On output, any encoding supported by the Java VM or the .NET platform (as appropriate) may be used.
The encodings iso-646
and iso646
(in any mixture of upper and lower
case) are recognized as synonyms of US-ASCII
.
On the Java platform, there are some differences between the character encodings supported by the old java.io
package
and the new java.nio
package. If the requested encoding is not supported by the java.nio
package, then
all non-ASCII characters will be represented using numeric character references. If the encoding is
not supported by the java.io
package, then Saxon will revert to using UTF-8 as the actual output
encoding.
A list of the character encodings
supported in the java.nio
package can be obtained by using the command
java net.sf.saxon.charcode.CharacterSetFactory
,
with no parameters. Java does not provide any means of determining the list of encodings
supported by the java.io
package.
On output, character encoding is a two stage process. Saxon itself has to decide whether a particular character is supported by the chosen encoding. If not, it converts the character to a numeric character reference if it appears in a context where this would be valid; otherwise (for example it it appears in an element name) it reports an error.

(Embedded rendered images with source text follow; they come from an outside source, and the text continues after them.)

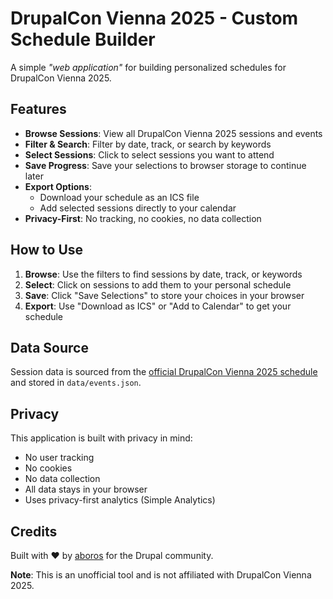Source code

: # DrupalCon Vienna 2025 - Custom Schedule Builder

A simple _"web application"_ for building personalized schedules for DrupalCon Vienna 2025.

## Features

- **Browse Sessions**: View all DrupalCon Vienna 2025 sessions and events
- **Filter & Search**: Filter by date, track, or search by keywords
- **Select Sessions**: Click to select sessions you want to attend
- **Save Progress**: Save your selections to browser storage to continue later
- **Export Options**: 
  - Download your schedule as an ICS file
  - Add selected sessions directly to your calendar
- **Privacy-First**: No tracking, no cookies, no data collection

## How to Use

1. **Browse**: Use the filters to find sessions by date, track, or keywords
2. **Select**: Click on sessions to add them to your personal schedule
3. **Save**: Click "Save Selections" to store your choices in your browser
4. **Export**: Use "Download as ICS" or "Add to Calendar" to get your schedule

## Data Source

Session data is sourced from the [official DrupalCon Vienna 2025 schedule](https://events.drupal.org/vienna2025/schedule) and stored in `data/events.json`.

## Privacy

This application is built with privacy in mind:
- No user tracking
- No cookies
- No data collection
- All data stays in your browser
- Uses privacy-first analytics (Simple Analytics)

## Credits

Built with ❤️ by [aboros](https://www.drupal.org/u/aboros) for the Drupal community.

**Note**: This is an unofficial tool and is not affiliated with DrupalCon Vienna 2025.
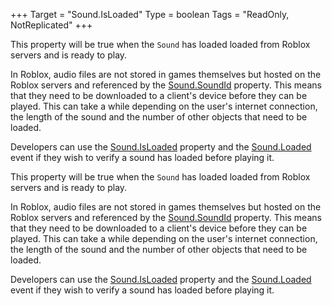 +++
Target = "Sound.IsLoaded"
Type = boolean
Tags = "ReadOnly, NotReplicated"
+++

This property will be true when the `Sound` has loaded loaded from Roblox servers and is ready to play.In Roblox, audio files are not stored in games themselves but hosted on the Roblox servers and referenced by the [Sound.SoundId](https://developer.roblox.com/api-reference/property/Sound/SoundId) property. This means that they need to be downloaded to a client's device before they can be played. This can take a while depending on the user's internet connection, the length of the sound and the number of other objects that need to be loaded.Developers can use the [Sound.IsLoaded](https://developer.roblox.com/api-reference/property/Sound/IsLoaded) property and the [Sound.Loaded](https://developer.roblox.com/api-reference/event/Sound/Loaded) event if they wish to verify a sound has loaded before playing it.	This property will be true when the `Sound` has loaded loaded from Roblox servers and is ready to play.In Roblox, audio files are not stored in games themselves but hosted on the Roblox servers and referenced by the [Sound.SoundId](https://developer.roblox.com/api-reference/property/Sound/SoundId) property. This means that they need to be downloaded to a client's device before they can be played. This can take a while depending on the user's internet connection, the length of the sound and the number of other objects that need to be loaded.Developers can use the [Sound.IsLoaded](https://developer.roblox.com/api-reference/property/Sound/IsLoaded) property and the [Sound.Loaded](https://developer.roblox.com/api-reference/event/Sound/Loaded) event if they wish to verify a sound has loaded before playing it.
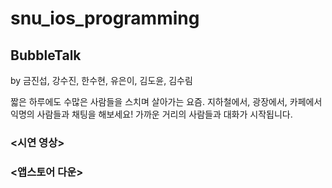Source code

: # snu_ios_programming

## BubbleTalk
by 금진섭, 강수진, 한수현, 유은이, 김도윤, 김수림

짧은 하루에도 수많은 사람들을 스치며 살아가는 요즘. 지하철에서,  광장에서, 카페에서 익명의 사람들과 채팅을 해보세요! 가까운 거리의 사람들과 대화가 시작됩니다.


### <시연 영상>


### <앱스토어 다운> 
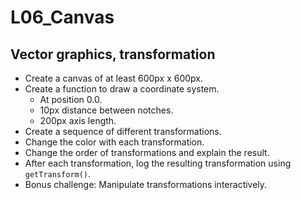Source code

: # L06_Canvas

## Vector graphics, transformation

- Create a canvas of at least 600px x 600px.
- Create a function to draw a coordinate system.
  - At position 0.0.
  - 10px distance between notches.
  - 200px axis length.
- Create a sequence of different transformations.
- Change the color with each transformation.
- Change the order of transformations and explain the result.
- After each transformation, log the resulting transformation using `getTransform()`.
- Bonus challenge: Manipulate transformations interactively.
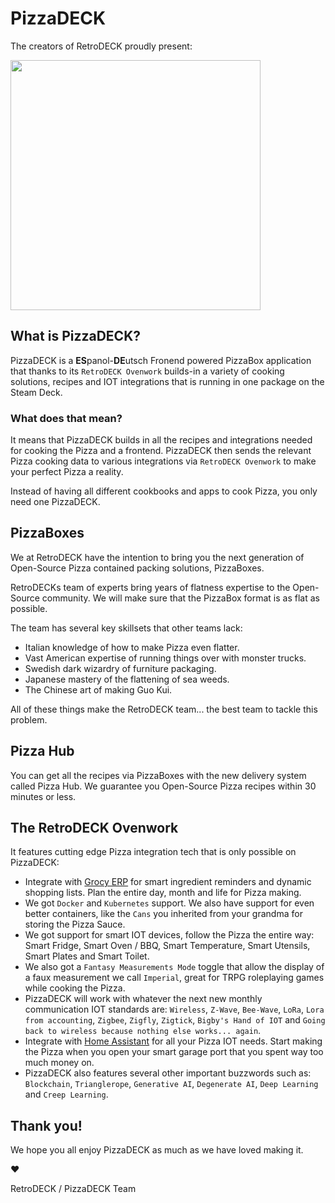 # PizzaDECK

The creators of RetroDECK proudly present:

<img src="../../wiki_images/logos/pizzadeck-logo.png" width="400">


## What is PizzaDECK?

PizzaDECK is a **ES**panol-**DE**utsch Fronend powered PizzaBox application that thanks to its `RetroDECK Ovenwork` builds-in a variety of cooking solutions, recipes and IOT integrations that is running in one package on the Steam Deck.

### What does that mean?

It means that PizzaDECK builds in all the recipes and integrations needed for cooking the Pizza and a frontend. PizzaDECK then sends the relevant Pizza cooking data to various integrations via `RetroDECK Ovenwork` to make your perfect Pizza a reality.

Instead of having all different cookbooks and apps to cook Pizza, you only need one PizzaDECK.

## PizzaBoxes

We at RetroDECK have the intention to bring you the next generation of Open-Source Pizza contained packing solutions, PizzaBoxes.

RetroDECKs team of experts bring years of flatness expertise to the Open-Source community. We will make sure that the PizzaBox format is as flat as possible.

The team has several key skillsets that other teams lack:

- Italian knowledge of how to make Pizza even flatter.
- Vast American expertise of running things over with monster trucks.
- Swedish dark wizardry of furniture packaging.
- Japanese mastery of the flattening of sea weeds.
- The Chinese art of making Guo Kui.

All of these things make the RetroDECK team... the best team to tackle this problem.

## Pizza Hub

You can get all the recipes via PizzaBoxes with the new delivery system called Pizza Hub. We guarantee you Open-Source Pizza recipes within 30 minutes or less.


## The RetroDECK Ovenwork

It features cutting edge Pizza integration tech that is only possible on PizzaDECK:

- Integrate with [Grocy ERP](https://grocy.info) for smart ingredient reminders and dynamic shopping lists. Plan the entire day, month and life for Pizza making.
- We got `Docker` and `Kubernetes` support. We also have support for even better containers, like the `Cans` you inherited from your grandma for storing the Pizza Sauce.
- We got support for smart IOT devices, follow the Pizza the entire way: Smart Fridge, Smart Oven / BBQ, Smart Temperature, Smart Utensils, Smart Plates and Smart Toilet.
- We also got a `Fantasy Measurements Mode` toggle that allow the display of a faux measurement we call `Imperial`, great for TRPG roleplaying games while cooking the Pizza.
- PizzaDECK will work with whatever the next new monthly communication IOT standards are: `Wireless`, `Z-Wave`, `Bee-Wave`, `LoRa`, `Lora from accounting`, `Zigbee`, `Zigfly`, `Zigtick`, `Bigby's Hand of IOT` and `Going back to wireless because nothing else works... again`.
- Integrate with [Home Assistant](https://www.home-assistant.io/) for all your Pizza IOT needs. Start making the Pizza when you open your smart garage port that you spent way too much money on.
- PizzaDECK also features several other important buzzwords such as: `Blockchain`, `Trianglerope`, `Generative AI`, `Degenerate AI`, `Deep Learning` and `Creep Learning`.

## Thank you!

We hope you all enjoy PizzaDECK as much as we have loved making it.

❤️

RetroDECK / PizzaDECK Team

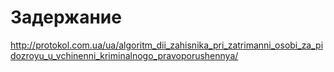 <!-- TITLE: Алгоритмы действий -->
<!-- SUBTITLE: Информация по немедленным действиям в различных ситуациях -->

# Задержание
http://protokol.com.ua/ua/algoritm_dii_zahisnika_pri_zatrimanni_osobi_za_pidozroyu_u_vchinenni_kriminalnogo_pravoporushennya/
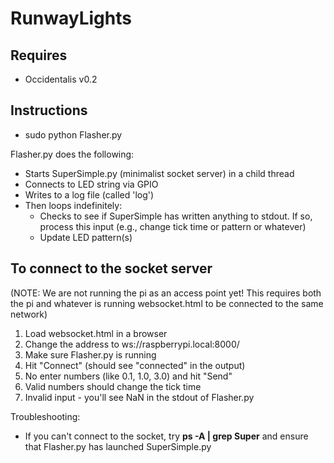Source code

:RunwayLights
============

Requires
--------
* Occidentalis v0.2

Instructions
------------
* sudo python Flasher.py

Flasher.py does the following:
* Starts SuperSimple.py (minimalist socket server) in a child thread
* Connects to LED string via GPIO
* Writes to a log file (called 'log')
* Then loops indefinitely:
  * Checks to see if SuperSimple has written anything to stdout. If so, process this input (e.g., change tick time or pattern or whatever)
  * Update LED pattern(s)

To connect to the socket server
-------------------------------

(NOTE: We are not running the pi as an access point yet! This requires both the pi and whatever is running websocket.html to be connected to the same network)

1. Load websocket.html in a browser
2. Change the address to ws://raspberrypi.local:8000/
3. Make sure Flasher.py is running
4. Hit "Connect" (should see "connected" in the output)
5. No enter numbers (like 0.1, 1.0, 3.0) and hit "Send"
 1. Valid numbers should change the tick time
 2. Invalid input - you'll see NaN in the stdout of Flasher.py
 
 Troubleshooting:
 * If you can't connect to the socket, try **ps -A | grep Super** and ensure that Flasher.py has launched SuperSimple.py 
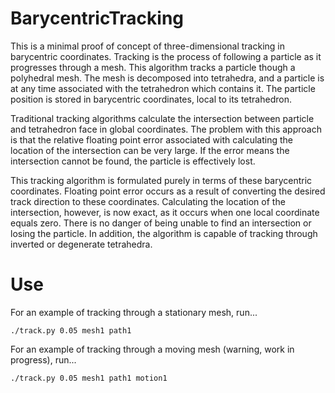 # BarycentricTracking
This is a minimal proof of concept of three-dimensional tracking in barycentric coordinates.
Tracking is the process of following a particle as it progresses through a mesh.
This algorithm tracks a particle though a polyhedral mesh.
The mesh is decomposed into tetrahedra, and a particle is at any time associated with the tetrahedron which contains it.
The particle position is stored in barycentric coordinates, local to its tetrahedron.

Traditional tracking algorithms calculate the intersection between particle and tetrahedron face in global coordinates.
The problem with this approach is that the relative floating point error associated with calculating the location of the intersection can be very large.
If the error means the intersection cannot be found, the particle is effectively lost.

This tracking algorithm is formulated purely in terms of these barycentric coordinates.
Floating point error occurs as a result of converting the desired track direction to these coordinates.
Calculating the location of the intersection, however, is now exact, as it occurs when one local coordinate equals zero.
There is no danger of being unable to find an intersection or losing the particle.
In addition, the algorithm is capable of tracking through inverted or degenerate tetrahedra.

# Use
For an example of tracking through a stationary mesh, run...

    ./track.py 0.05 mesh1 path1
    
For an example of tracking through a moving mesh (warning, work in progress), run...

    ./track.py 0.05 mesh1 path1 motion1
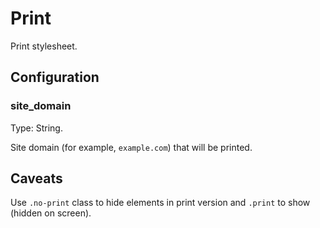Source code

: # Print

Print stylesheet.


## Configuration

### site_domain

Type: String.

Site domain (for example, `example.com`) that will be printed.


## Caveats

Use `.no-print` class to hide elements in print version and `.print` to show (hidden on screen).
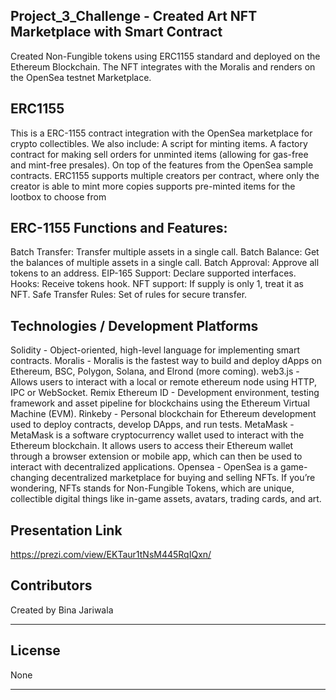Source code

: ## Project_3_Challenge - Created Art NFT Marketplace with Smart Contract

Created Non-Fungible tokens using ERC1155 standard and deployed on the Ethereum Blockchain. The NFT integrates with the Moralis and renders on the OpenSea testnet Marketplace. 

## ERC1155

This is a ERC-1155 contract integration with the OpenSea marketplace for crypto collectibles. 
We also include:
A script for minting items.
A factory contract for making sell orders for unminted items (allowing for gas-free and mint-free presales).
On top of the features from the OpenSea sample contracts.
ERC1155 supports multiple creators per contract, where only the creator is able to mint more copies
supports pre-minted items for the lootbox to choose from

## ERC-1155 Functions and Features:

Batch Transfer: Transfer multiple assets in a single call.
Batch Balance: Get the balances of multiple assets in a single call.
Batch Approval: Approve all tokens to an address.
EIP-165 Support: Declare supported interfaces.
Hooks: Receive tokens hook.
NFT support: If supply is only 1, treat it as NFT.
Safe Transfer Rules: Set of rules for secure transfer.

## Technologies / Development Platforms

Solidity - Object-oriented, high-level language for implementing smart contracts.
Moralis - Moralis is the fastest way to build and deploy dApps on Ethereum, BSC, Polygon, Solana, and Elrond (more coming). 
web3.js - Allows users to interact with a local or remote ethereum node using HTTP, IPC or WebSocket.
Remix Ethereum ID - Development environment, testing framework and asset pipeline for blockchains using the Ethereum Virtual Machine (EVM).
Rinkeby - Personal blockchain for Ethereum development used to deploy contracts, develop DApps, and run tests.
MetaMask - MetaMask is a software cryptocurrency wallet used to interact with the Ethereum blockchain. It allows users to access their Ethereum wallet through a browser extension or mobile app, which can then be used to interact with decentralized applications.
Opensea - OpenSea is a game-changing decentralized marketplace for buying and selling NFTs. If you’re wondering, NFTs stands for Non-Fungible Tokens, which are unique, collectible digital things like in-game assets, avatars, trading cards, and art. 


## Presentation Link
 
 https://prezi.com/view/EKTaur1tNsM445RqIQxn/

## Contributors

Created by Bina Jariwala

---

## License

None

---

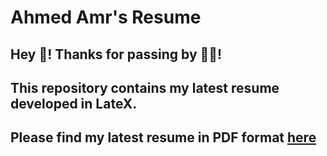 # Ahmed Amr's Resume
## Hey 👋! Thanks for passing by 🎉🎉!
## This repository contains my latest resume developed in LateX.
## Please find my latest resume in PDF format [here](ahmedamrcv.pdf)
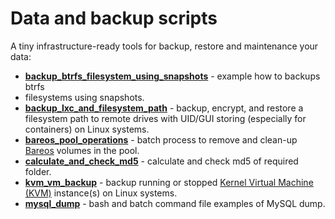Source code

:# Data and backup scripts

A tiny infrastructure-ready tools for backup, restore and maintenance your data:

- [**backup_btrfs_filesystem_using_snapshots**](backup_btrfs_using_snapshot/README.md) - example how to backups btrfs
- filesystems using snapshots.
- [**backup_lxc_and_filesystem_path**](backup_lxc_and_filesystem_path/README.md) - backup, encrypt, and restore
a filesystem path to remote drives with UID/GUI storing (especially for containers) on Linux systems.
- [**bareos_pool_operations**](bareos_pool_operations/README.md) - batch process to remove and clean-up
[Bareos](https://www.bareos.com/) volumes in the pool.
- [**calculate_and_check_md5**](calculate_and_check_md5) - calculate and check md5 of required folder.
- [**kvm_vm_backup**](kvm_vm_backup/README.md) - backup running or stopped
[Kernel Virtual Machine (KVM)](https://www.linux-kvm.org/page/Main_Page) instance(s) on Linux systems.
- [**mysql_dump**](mysql_dump/README.md) - bash and batch command file examples of MySQL dump.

Then the character has to be converted to the appropriate sequence of bytes: this second stage is delegated to the Java VM.
For the first stage, Saxon handles certain encodings itself, because this is more efficient and more reliable. If an encoding is used that is known to Java but not known to Saxon, Saxon attempts to discover from the Java VM whether particular characters are encodable are not. The encodings that Saxon recognizes directly (including synonyms) are ASCII, US-ASCII, iso-646, iso646, iso-8859-1, ISO8859_1, iso-8859-2, ISO8859_2, iso-8859-5, ISO8859_5, iso-8859-7, ISO8859_7, iso-8859-8, ISO8859_8, iso-8859-9, ISO8859_9, UTF-8, UTF8, UTF-16, UTF16, KOI8-R, Big5, SJIS, Shift_JIS, EUC_CN, GB2312, EUC-JP, EUC-KR cp1250, windows-1250, cp1251, windows-1251, cp1252, windows-1252, cp852, windows-852.